おおざっぱな汚染マップを基に、不安だけが残っている状況だと、農家の営農意欲や営農技術がただ、失われていくだけ。データをもとに、作るのを止める選択をしても良いし、放射線量が高い地域で、あえて作付けをするという選択もある。何の作物を作るか、作った作物に放射性物質がどのくらい移行するのか、また収穫後に加工したらどの程度放射性物質がなくなるのかなど、やることはたくさんある。

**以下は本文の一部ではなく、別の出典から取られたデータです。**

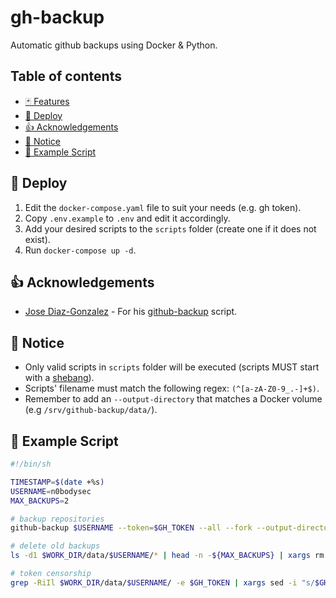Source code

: # gh-backup

Automatic github backups using Docker & Python.

## Table of contents

- [🃏 Features](#-features)
- [🚀 Deploy](#-deploy)
- [👍 Acknowledgements](#-acknowledgements)
- [📜 Notice](#-notice)
- [📖 Example Script](#-example-script)

## 🚀 Deploy

1. Edit the `docker-compose.yaml` file to suit your needs (e.g. gh token).
2. Copy `.env.example` to `.env` and edit it accordingly.
3. Add your desired scripts to the `scripts` folder (create one if it does not exist).
4. Run `docker-compose up -d`.

## 👍 Acknowledgements

- [Jose Diaz-Gonzalez](https://github.com/josegonzalez) - For his [github-backup](https://github.com/josegonzalez/python-github-backup) script.

## 📜 Notice

- Only valid scripts in `scripts` folder will be executed (scripts MUST start with a [shebang](<https://en.wikipedia.org/wiki/Shebang_(Unix)>)).
- Scripts' filename must match the following regex: `(^[a-zA-Z0-9_.-]+$)`.
- Remember to add an `--output-directory` that matches a Docker volume (e.g `/srv/github-backup/data/`).

## 📖 Example Script

```sh
#!/bin/sh

TIMESTAMP=$(date +%s)
USERNAME=n0bodysec
MAX_BACKUPS=2

# backup repositories
github-backup $USERNAME --token=$GH_TOKEN --all --fork --output-directory=$WORK_DIR/data/$USERNAME/$TIMESTAMP

# delete old backups
ls -d1 $WORK_DIR/data/$USERNAME/* | head -n -${MAX_BACKUPS} | xargs rm -rf

# token censorship
grep -RiIl $WORK_DIR/data/$USERNAME/ -e $GH_TOKEN | xargs sed -i "s/$GH_TOKEN/censored/g"
```

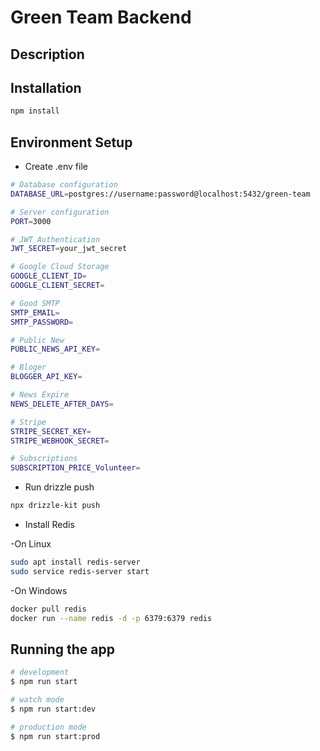 # Green Team Backend

## Description

## Installation

```bash
npm install
```

## Environment Setup

* Create .env file

```bash
# Database configuration
DATABASE_URL=postgres://username:password@localhost:5432/green-team

# Server configuration
PORT=3000

# JWT Authentication
JWT_SECRET=your_jwt_secret

# Google Cloud Storage
GOOGLE_CLIENT_ID=
GOOGLE_CLIENT_SECRET=

# Good SMTP
SMTP_EMAIL=
SMTP_PASSWORD=

# Public New
PUBLIC_NEWS_API_KEY=

# Bloger
BLOGGER_API_KEY=

# News Expire
NEWS_DELETE_AFTER_DAYS=

# Stripe
STRIPE_SECRET_KEY=
STRIPE_WEBHOOK_SECRET=

# Subscriptions
SUBSCRIPTION_PRICE_Volunteer=
```

* Run drizzle push

```bash
npx drizzle-kit push
```

* Install Redis

-On Linux

```bash
sudo apt install redis-server
sudo service redis-server start
```

-On Windows

```bash
docker pull redis
docker run --name redis -d -p 6379:6379 redis
```

## Running the app

```bash
# development
$ npm run start

# watch mode
$ npm run start:dev

# production mode
$ npm run start:prod
```
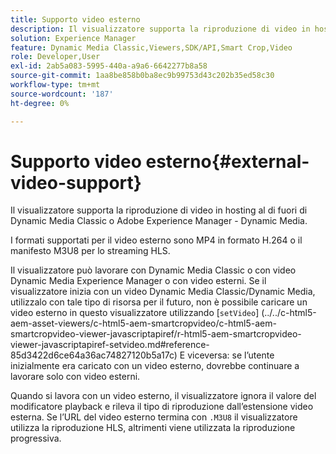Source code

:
 ```yaml
---
title: Supporto video esterno
description: Il visualizzatore supporta la riproduzione di video in hosting al di fuori di Dynamic Media Classic o Adobe Experience Manager - Dynamic Media.
solution: Experience Manager
feature: Dynamic Media Classic,Viewers,SDK/API,Smart Crop,Video
role: Developer,User
exl-id: 2ab5a083-5995-440a-a9a6-6642277b8a58
source-git-commit: 1aa8be858b0ba8ec9b99753d43c202b35ed58c30
workflow-type: tm+mt
source-wordcount: '187'
ht-degree: 0%

---
```


# Supporto video esterno{#external-video-support}

Il visualizzatore supporta la riproduzione di video in hosting al di fuori di Dynamic Media Classic o Adobe Experience Manager - Dynamic Media.

I formati supportati per il video esterno sono MP4 in formato H.264 o il manifesto M3U8 per lo streaming HLS.

Il visualizzatore può lavorare con Dynamic Media Classic o con video Dynamic Media Experience Manager o con video esterni. Se il visualizzatore inizia con un video Dynamic Media Classic/Dynamic Media, utilizzalo con tale tipo di risorsa per il futuro, non è possibile caricare un video esterno in questo visualizzatore utilizzando [`setVideo`]
(../../c-html5-aem-asset-viewers/c-html5-aem-smartcropvideo/c-html5-aem-smartcropvideo-viewer-javascriptapiref/r-html5-aem-smartcropvideo-viewer-javascriptapiref-setvideo.md#reference-85d3422d6ce64a36ac74827120b5a17c) E viceversa: se l’utente inizialmente era caricato con un video esterno, dovrebbe continuare a lavorare solo con video esterni.

Quando si lavora con un video esterno, il visualizzatore ignora il valore del modificatore playback e rileva il tipo di riproduzione dall’estensione video esterna. Se l’URL del video esterno termina con `.M3U8` il visualizzatore utilizza la riproduzione HLS, altrimenti viene utilizzata la riproduzione progressiva.
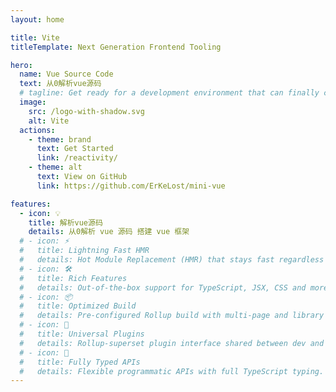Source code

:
 ```yaml
---
layout: home

title: Vite
titleTemplate: Next Generation Frontend Tooling

hero:
  name: Vue Source Code
  text: 从0解析vue源码
  # tagline: Get ready for a development environment that can finally catch up with you.
  image:
    src: /logo-with-shadow.svg
    alt: Vite
  actions:
    - theme: brand
      text: Get Started
      link: /reactivity/
    - theme: alt
      text: View on GitHub
      link: https://github.com/ErKeLost/mini-vue

features:
  - icon: 💡
    title: 解析vue源码
    details: 从0解析 vue 源码 搭建 vue 框架
  # - icon: ⚡️
  #   title: Lightning Fast HMR
  #   details: Hot Module Replacement (HMR) that stays fast regardless of app size.
  # - icon: 🛠️
  #   title: Rich Features
  #   details: Out-of-the-box support for TypeScript, JSX, CSS and more.
  # - icon: 📦
  #   title: Optimized Build
  #   details: Pre-configured Rollup build with multi-page and library mode support.
  # - icon: 🔩
  #   title: Universal Plugins
  #   details: Rollup-superset plugin interface shared between dev and build.
  # - icon: 🔑
  #   title: Fully Typed APIs
  #   details: Flexible programmatic APIs with full TypeScript typing.
---
```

 農家は次のステップに進める。農家や住民に助言し、選択を支援するのが、今のわれわれの役割だと考えている。

“国なりの効率”は
地元の思いと差がある

――国に対して言いたいことは何か。

 手が回っていない。国には、必要な事業や調査にきちんとカネを出してほしい。原子力発電所に近く、放射線量が高い地域は国がやってくれないとダメだが、それ以外のところはほとんど手つかずだと言って良い。放射線量の高い地域から重点的に調査をやっているから、伊達市など少し離れた地域の農地は最後になってしまう。

 そうはいっても、住民はそうした事情を分かっている。それぞれ、今年農業をやるのか、作付けをするのかという判断をして行かなくてはならないが、そのための判断材料が少ない。

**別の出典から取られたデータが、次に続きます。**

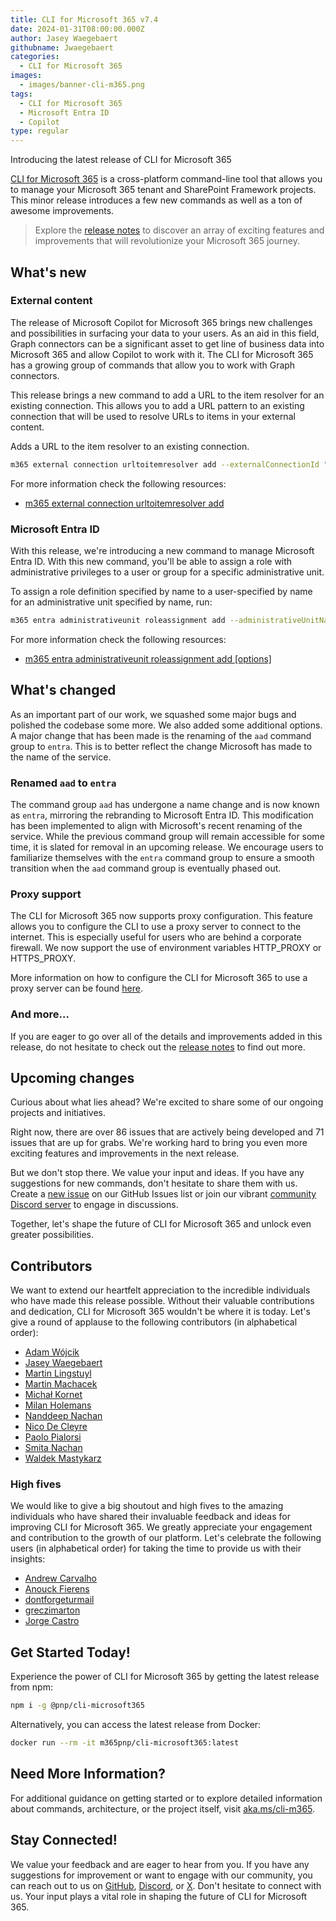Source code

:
 ```yaml
---
title: CLI for Microsoft 365 v7.4
date: 2024-01-31T08:00:00.000Z
author: Jasey Waegebaert
githubname: Jwaegebaert
categories:
  - CLI for Microsoft 365
images:
  - images/banner-cli-m365.png
tags:
  - CLI for Microsoft 365
  - Microsoft Entra ID
  - Copilot
type: regular
---
```


Introducing the latest release of CLI for Microsoft 365

[CLI for Microsoft 365](https://aka.ms/cli-m365) is a cross-platform command-line tool that allows you to manage your Microsoft 365 tenant and SharePoint Framework projects. This minor release introduces a few new commands as well as a ton of awesome improvements.

> Explore the [release notes](https://aka.ms/cli-m365/notes) to discover an array of exciting features and improvements that will revolutionize your Microsoft 365 journey.

## What's new

### External content

The release of Microsoft Copilot for Microsoft 365 brings new challenges and possibilities in surfacing your data to your users. As an aid in this field, Graph connectors can be a significant asset to get line of business data into Microsoft 365 and allow Copilot to work with it. The CLI for Microsoft 365 has a growing group of commands that allow you to work with Graph connectors.

This release brings a new command to add a URL to the item resolver for an existing connection. This allows you to add a URL pattern to an existing connection that will be used to resolve URLs to items in your external content.

Adds a URL to the item resolver to an existing connection.

```sh
m365 external connection urltoitemresolver add --externalConnectionId "samplesolutiongallery" --baseUrls "https://adoption.microsoft.com" --urlPattern "/sample-solution-gallery/sample/(?<sampleId>[^/]+)" --itemId "{sampleId}" --priority 1
```

For more information check the following resources:
- [m365 external connection urltoitemresolver add](https://pnp.github.io/cli-microsoft365/cmd/external/connection/connection-urltoitemresolver-add/)

### Microsoft Entra ID

With this release, we're introducing a new command to manage Microsoft Entra ID. With this new command, you'll be able to assign a role with administrative privileges to a user or group for a specific administrative unit.

To assign a role definition specified by name to a user-specified by name for an administrative unit specified by name, run:

```sh
m365 entra administrativeunit roleassignment add --administrativeUnitName 'Marketing Division' --roleDefinitionName 'License Administrator' --userName 'john.doe@contoso.com'
```

For more information check the following resources:
- [m365 entra administrativeunit roleassignment add [options]](https://pnp.github.io/cli-microsoft365/cmd/entra/administrativeunit/administrativeunit-roleassignment-add/)

## What's changed

As an important part of our work, we squashed some major bugs and polished the codebase some more. We also added some additional options. A major change that has been made is the renaming of the `aad` command group to `entra`. This is to better reflect the change Microsoft has made to the name of the service.

### Renamed `aad` to `entra`

The command group `aad` has undergone a name change and is now known as `entra`, mirroring the rebranding to Microsoft Entra ID. This modification has been implemented to align with Microsoft's recent renaming of the service. While the previous command group will remain accessible for some time, it is slated for removal in an upcoming release. We encourage users to familiarize themselves with the `entra` command group to ensure a smooth transition when the `aad` command group is eventually phased out.

### Proxy support

The CLI for Microsoft 365 now supports proxy configuration. This feature allows you to configure the CLI to use a proxy server to connect to the internet. This is especially useful for users who are behind a corporate firewall. We now support the use of environment variables HTTP_PROXY or HTTPS_PROXY.

More information on how to configure the CLI for Microsoft 365 to use a proxy server can be found [here](https://pnp.github.io/cli-microsoft365/user-guide/using-proxy-url).

### And more...

If you are eager to go over all of the details and improvements added in this release, do not hesitate to check out the [release notes](https://pnp.github.io/cli-microsoft365/about/release-notes#v740) to find out more.

## Upcoming changes

Curious about what lies ahead? We're excited to share some of our ongoing projects and initiatives.

Right now, there are over 86 issues that are actively being developed and 71 issues that are up for grabs. We're working hard to bring you even more exciting features and improvements in the next release.

But we don't stop there. We value your input and ideas. If you have any suggestions for new commands, don't hesitate to share them with us. Create a [new issue](https://github.com/pnp/cli-microsoft365/issues/new?assignees=&labels=&template=new-command.yml&title=New+command%3A+%3Cshort+description%3E) on our GitHub Issues list or join our vibrant [community Discord server](https://aka.ms/cli-m365/discord) to engage in discussions.

Together, let's shape the future of CLI for Microsoft 365 and unlock even greater possibilities.

## Contributors

We want to extend our heartfelt appreciation to the incredible individuals who have made this release possible. Without their valuable contributions and dedication, CLI for Microsoft 365 wouldn't be where it is today. Let's give a round of applause to the following contributors (in alphabetical order):


- [Adam Wójcik](https://github.com/Adam-it)
- [Jasey Waegebaert](https://github.com/Jwaegebaert)
- [Martin Lingstuyl](https://github.com/martinlingstuyl)
- [Martin Machacek](https://github.com/MartinM85)
- [Michał Kornet](https://github.com/mkm17)
- [Milan Holemans](https://github.com/milanholemans)
- [Nanddeep Nachan](https://github.com/nanddeepn)
- [Nico De Cleyre](https://github.com/nicodecleyre)
- [Paolo Pialorsi](https://github.com/PaoloPia)
- [Smita Nachan](https://github.com/SmitaNachan)
- [Waldek Mastykarz](https://github.com/waldekmastykarz)

### High fives

We would like to give a big shoutout and high fives to the amazing individuals who have shared their invaluable feedback and ideas for improving CLI for Microsoft 365. We greatly appreciate your engagement and contribution to the growth of our platform. Let's celebrate the following users (in alphabetical order) for taking the time to provide us with their insights:

- [Andrew Carvalho](https://github.com/AndrewCarvalho)
- [Anouck Fierens](https://github.com/AnouckF)
- [dontforgeturmail](https://github.com/dontforgeturmail)
- [greczimarton](https://github.com/greczimarton)
- [Jorge Castro](https://github.com/jorgecc)

## Get Started Today!

Experience the power of CLI for Microsoft 365 by getting the latest release from npm:

```bash
npm i -g @pnp/cli-microsoft365
```

Alternatively, you can access the latest release from Docker:

```bash
docker run --rm -it m365pnp/cli-microsoft365:latest
```

## Need More Information?

For additional guidance on getting started or to explore detailed information about commands, architecture, or the project itself, visit [aka.ms/cli-m365](https://aka.ms/cli-m365).

## Stay Connected!

We value your feedback and are eager to hear from you. If you have any suggestions for improvement or want to engage with our community, you can reach out to us on [GitHub](https://github.com/pnp/cli-microsoft365/issues), [Discord](https://aka.ms/cli-m365/discord), or [X](https://x.com/climicrosoft365). Don't hesitate to connect with us. Your input plays a vital role in shaping the future of CLI for Microsoft 365.

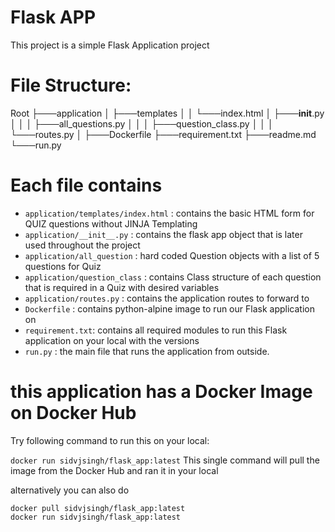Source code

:# Flask APP
This project is a simple Flask Application project

# File Structure:
Root
├───application
│    ├───templates
│    │         └───index.html
│    ├───__init__.py
│    │
│    ├───all_questions.py
│    │
│    ├───question_class.py
│    │
│    └───routes.py
│
├───Dockerfile
├───requirement.txt
├───readme.md
└───run.py

# Each file contains
- ```application/templates/index.html```   : contains the basic HTML form for QUIZ questions without JINJA Templating
- ```application/__init__.py```   : contains the flask app object that is later used throughout the project
- ```application/all_question```  : hard coded Question objects with a list of 5 questions for Quiz
- ```application/question_class``` : contains Class structure of each question that is required in a Quiz with desired variables
- ```application/routes.py```  : contains the application routes to forward to
- ```Dockerfile``` : contains python-alpine image to run our Flask application on
- ```requirement.txt```: contains all required modules to run this Flask application on your local with the versions
- ```run.py``` : the main file that runs the application from outside.


# this application has a Docker Image on Docker Hub
Try following command to run this on your local:

 ``` docker run sidvjsingh/flask_app:latest ```
This single command will pull the image from the Docker Hub and ran it in your local

alternatively you can also do

```
docker pull sidvjsingh/flask_app:latest
docker run sidvjsingh/flask_app:latest
```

 問題は、除染技術の選択権や除染を担う企業や人、どこから除染をやるのかということを、地元が考える仕組みなっていないということだ。自分達の土地だし、自分達のふるさと、生活圏であるにもかかわらず、イニシアティブがない。カネの使い方は地元に任せてほしい。

――国主導ではだめだということか?

 国は、彼らなりの効率を考えている。それは必ずしも地元のためになっていない。例えば除染は、大手ゼネコンが受注している。政府にとっては契約が一本化されるから、効率的なんだろうと思う。

 しかし、除染作業をするのは地元の小さな建設・土木関連の企業だ。そうした企業は5次から6次下請け。継続的に受注できる除染の仕事ということにはならない。また、イニシアティブがないから除染の技術やノウハウは地元の企業に蓄積されにくい。